WHAT IS REQUIRED
For the data below, restate word for word only the lines from the line containing "- Use yellow highlights" through the line containing "- Support for multiple Binance accounts", both ends included.

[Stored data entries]
════════════════════

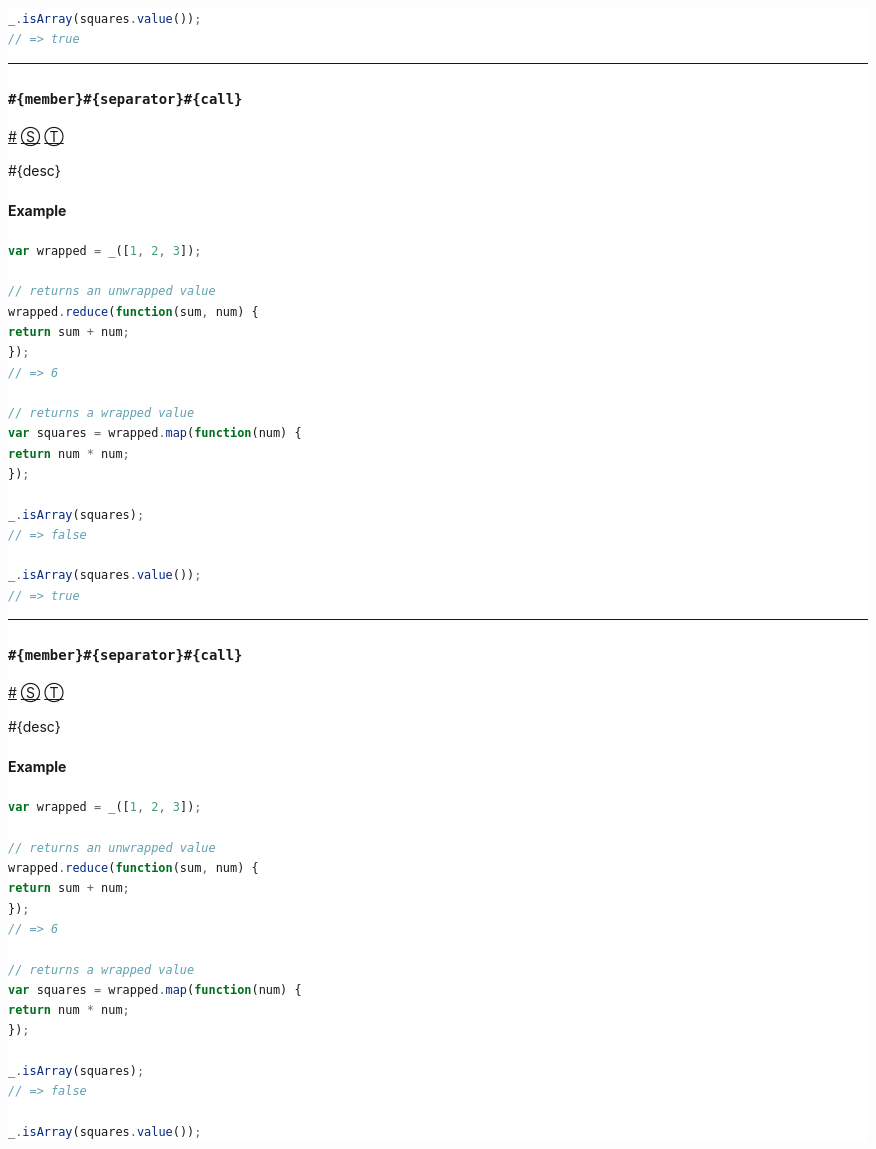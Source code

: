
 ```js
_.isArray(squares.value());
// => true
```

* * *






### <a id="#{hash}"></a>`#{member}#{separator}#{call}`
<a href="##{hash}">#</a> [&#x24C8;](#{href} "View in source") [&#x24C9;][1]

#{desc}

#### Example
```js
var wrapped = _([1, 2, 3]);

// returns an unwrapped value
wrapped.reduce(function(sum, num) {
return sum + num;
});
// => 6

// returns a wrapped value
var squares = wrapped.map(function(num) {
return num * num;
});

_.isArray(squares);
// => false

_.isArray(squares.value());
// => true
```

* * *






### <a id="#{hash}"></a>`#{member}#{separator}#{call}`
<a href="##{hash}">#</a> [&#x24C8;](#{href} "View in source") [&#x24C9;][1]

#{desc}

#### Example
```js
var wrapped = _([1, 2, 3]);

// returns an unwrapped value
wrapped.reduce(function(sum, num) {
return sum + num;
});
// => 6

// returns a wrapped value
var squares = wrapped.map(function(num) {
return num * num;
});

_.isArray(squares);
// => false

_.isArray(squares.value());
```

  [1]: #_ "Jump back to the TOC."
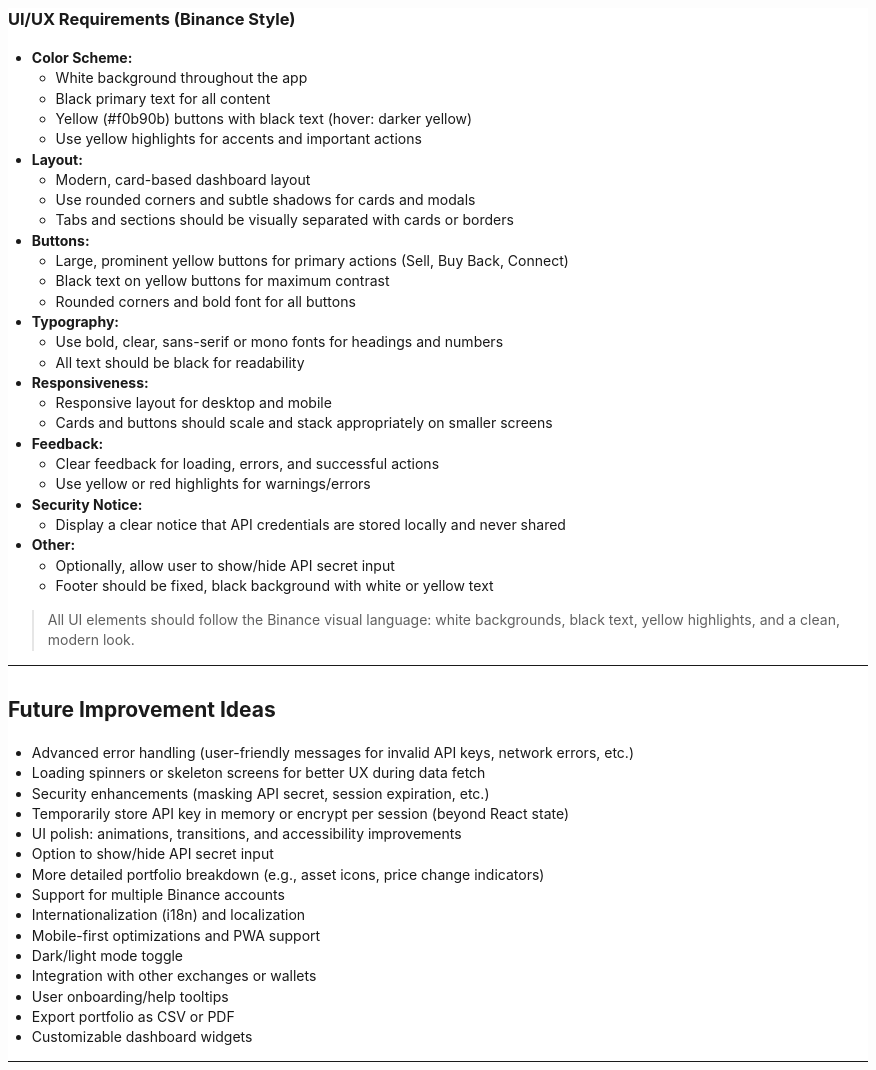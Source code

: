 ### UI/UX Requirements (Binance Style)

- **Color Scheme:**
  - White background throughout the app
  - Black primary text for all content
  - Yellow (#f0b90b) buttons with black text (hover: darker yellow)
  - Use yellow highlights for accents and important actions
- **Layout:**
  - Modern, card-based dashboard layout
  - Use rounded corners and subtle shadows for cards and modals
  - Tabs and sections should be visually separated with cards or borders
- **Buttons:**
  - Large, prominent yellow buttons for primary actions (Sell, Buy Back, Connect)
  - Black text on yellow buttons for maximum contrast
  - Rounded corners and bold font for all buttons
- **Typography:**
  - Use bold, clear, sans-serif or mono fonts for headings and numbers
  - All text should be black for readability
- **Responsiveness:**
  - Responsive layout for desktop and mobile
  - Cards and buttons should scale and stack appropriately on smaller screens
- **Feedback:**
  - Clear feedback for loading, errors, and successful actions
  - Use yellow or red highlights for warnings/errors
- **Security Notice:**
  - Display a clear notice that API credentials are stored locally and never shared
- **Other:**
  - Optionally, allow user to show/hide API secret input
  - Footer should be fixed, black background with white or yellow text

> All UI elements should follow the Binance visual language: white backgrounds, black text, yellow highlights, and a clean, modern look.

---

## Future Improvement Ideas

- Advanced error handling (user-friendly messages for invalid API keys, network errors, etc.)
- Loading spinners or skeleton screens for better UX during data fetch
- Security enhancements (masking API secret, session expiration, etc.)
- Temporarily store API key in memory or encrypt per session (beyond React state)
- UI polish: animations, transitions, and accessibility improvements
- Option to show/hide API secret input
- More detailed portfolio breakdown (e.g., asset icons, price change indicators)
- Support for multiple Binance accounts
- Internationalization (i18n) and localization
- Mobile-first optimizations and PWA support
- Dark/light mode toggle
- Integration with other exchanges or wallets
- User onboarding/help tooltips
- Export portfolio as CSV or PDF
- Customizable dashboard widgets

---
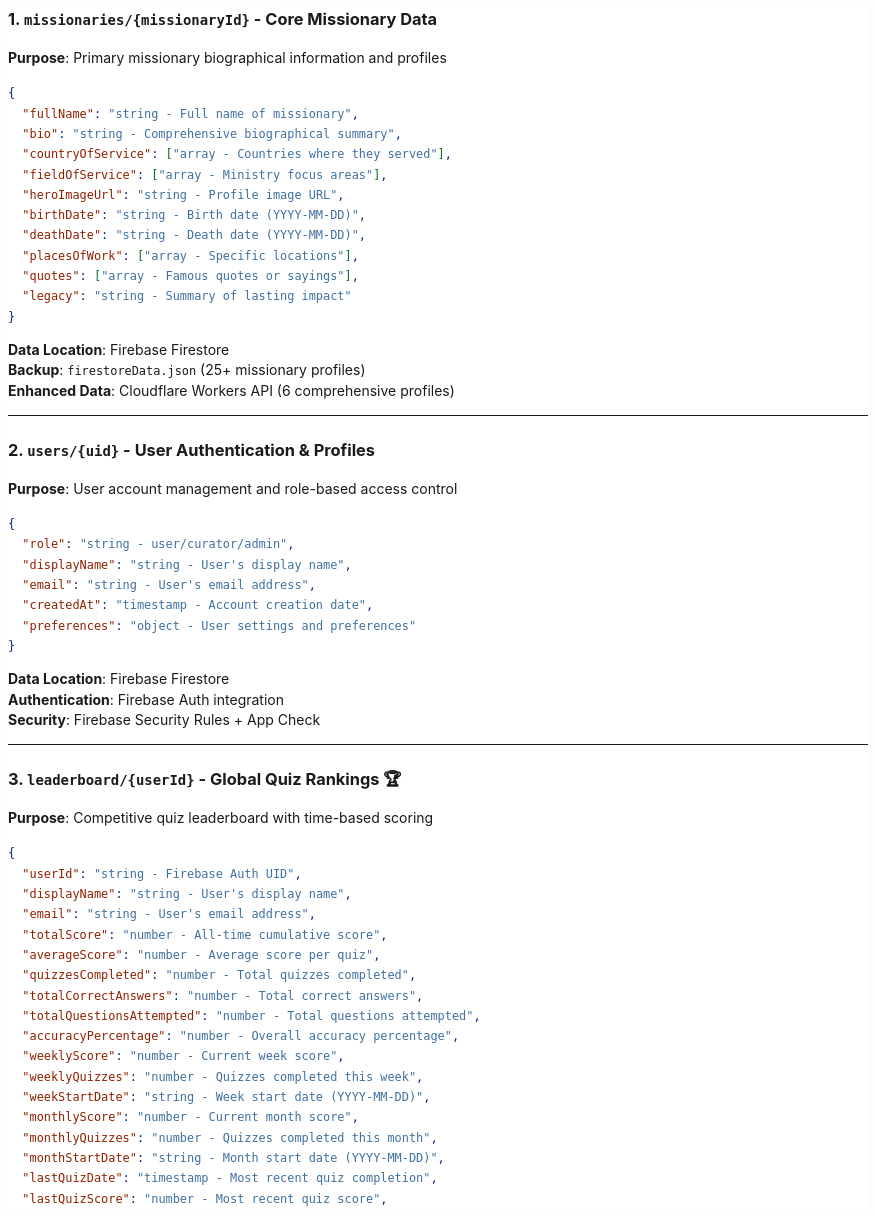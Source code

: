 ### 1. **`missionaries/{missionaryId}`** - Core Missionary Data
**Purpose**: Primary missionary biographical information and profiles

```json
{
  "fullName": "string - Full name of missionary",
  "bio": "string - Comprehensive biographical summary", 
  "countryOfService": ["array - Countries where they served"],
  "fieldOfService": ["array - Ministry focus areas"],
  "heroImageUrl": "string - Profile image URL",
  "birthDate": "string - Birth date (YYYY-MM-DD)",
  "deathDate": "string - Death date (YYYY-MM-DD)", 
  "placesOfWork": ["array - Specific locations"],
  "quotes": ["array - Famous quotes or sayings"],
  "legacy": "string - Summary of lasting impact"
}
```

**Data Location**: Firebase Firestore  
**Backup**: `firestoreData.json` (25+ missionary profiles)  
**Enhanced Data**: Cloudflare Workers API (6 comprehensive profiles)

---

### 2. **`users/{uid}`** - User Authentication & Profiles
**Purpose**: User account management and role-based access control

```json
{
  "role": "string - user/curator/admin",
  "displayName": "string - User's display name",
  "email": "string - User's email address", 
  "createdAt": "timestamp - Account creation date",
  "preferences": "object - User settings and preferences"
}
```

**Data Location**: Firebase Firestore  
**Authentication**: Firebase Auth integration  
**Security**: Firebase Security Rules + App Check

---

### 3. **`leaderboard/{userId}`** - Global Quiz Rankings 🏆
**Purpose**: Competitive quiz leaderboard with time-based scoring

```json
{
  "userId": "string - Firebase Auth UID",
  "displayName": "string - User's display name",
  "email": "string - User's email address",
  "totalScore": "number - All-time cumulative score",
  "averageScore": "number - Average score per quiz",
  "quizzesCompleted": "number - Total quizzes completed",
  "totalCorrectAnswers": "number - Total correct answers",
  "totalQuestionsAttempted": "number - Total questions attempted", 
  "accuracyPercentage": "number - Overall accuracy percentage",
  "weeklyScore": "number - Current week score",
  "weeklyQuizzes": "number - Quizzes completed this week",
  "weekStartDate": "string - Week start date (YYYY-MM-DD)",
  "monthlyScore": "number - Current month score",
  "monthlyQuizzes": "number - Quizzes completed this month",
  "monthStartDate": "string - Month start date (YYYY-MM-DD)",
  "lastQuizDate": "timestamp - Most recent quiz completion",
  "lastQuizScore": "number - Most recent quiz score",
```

════════════════════

TASK RESPONSE
  - Use yellow highlights for accents and important actions
- **Layout:**
  - Modern, card-based dashboard layout
  - Use rounded corners and subtle shadows for cards and modals
  - Tabs and sections should be visually separated with cards or borders
- **Buttons:**
  - Large, prominent yellow buttons for primary actions (Sell, Buy Back, Connect)
  - Black text on yellow buttons for maximum contrast
  - Rounded corners and bold font for all buttons
- **Typography:**
  - Use bold, clear, sans-serif or mono fonts for headings and numbers
  - All text should be black for readability
- **Responsiveness:**
  - Responsive layout for desktop and mobile
  - Cards and buttons should scale and stack appropriately on smaller screens
- **Feedback:**
  - Clear feedback for loading, errors, and successful actions
  - Use yellow or red highlights for warnings/errors
- **Security Notice:**
  - Display a clear notice that API credentials are stored locally and never shared
- **Other:**
  - Optionally, allow user to show/hide API secret input
  - Footer should be fixed, black background with white or yellow text

> All UI elements should follow the Binance visual language: white backgrounds, black text, yellow highlights, and a clean, modern look.

---

## Future Improvement Ideas

- Advanced error handling (user-friendly messages for invalid API keys, network errors, etc.)
- Loading spinners or skeleton screens for better UX during data fetch
- Security enhancements (masking API secret, session expiration, etc.)
- Temporarily store API key in memory or encrypt per session (beyond React state)
- UI polish: animations, transitions, and accessibility improvements
- Option to show/hide API secret input
- More detailed portfolio breakdown (e.g., asset icons, price change indicators)
- Support for multiple Binance accounts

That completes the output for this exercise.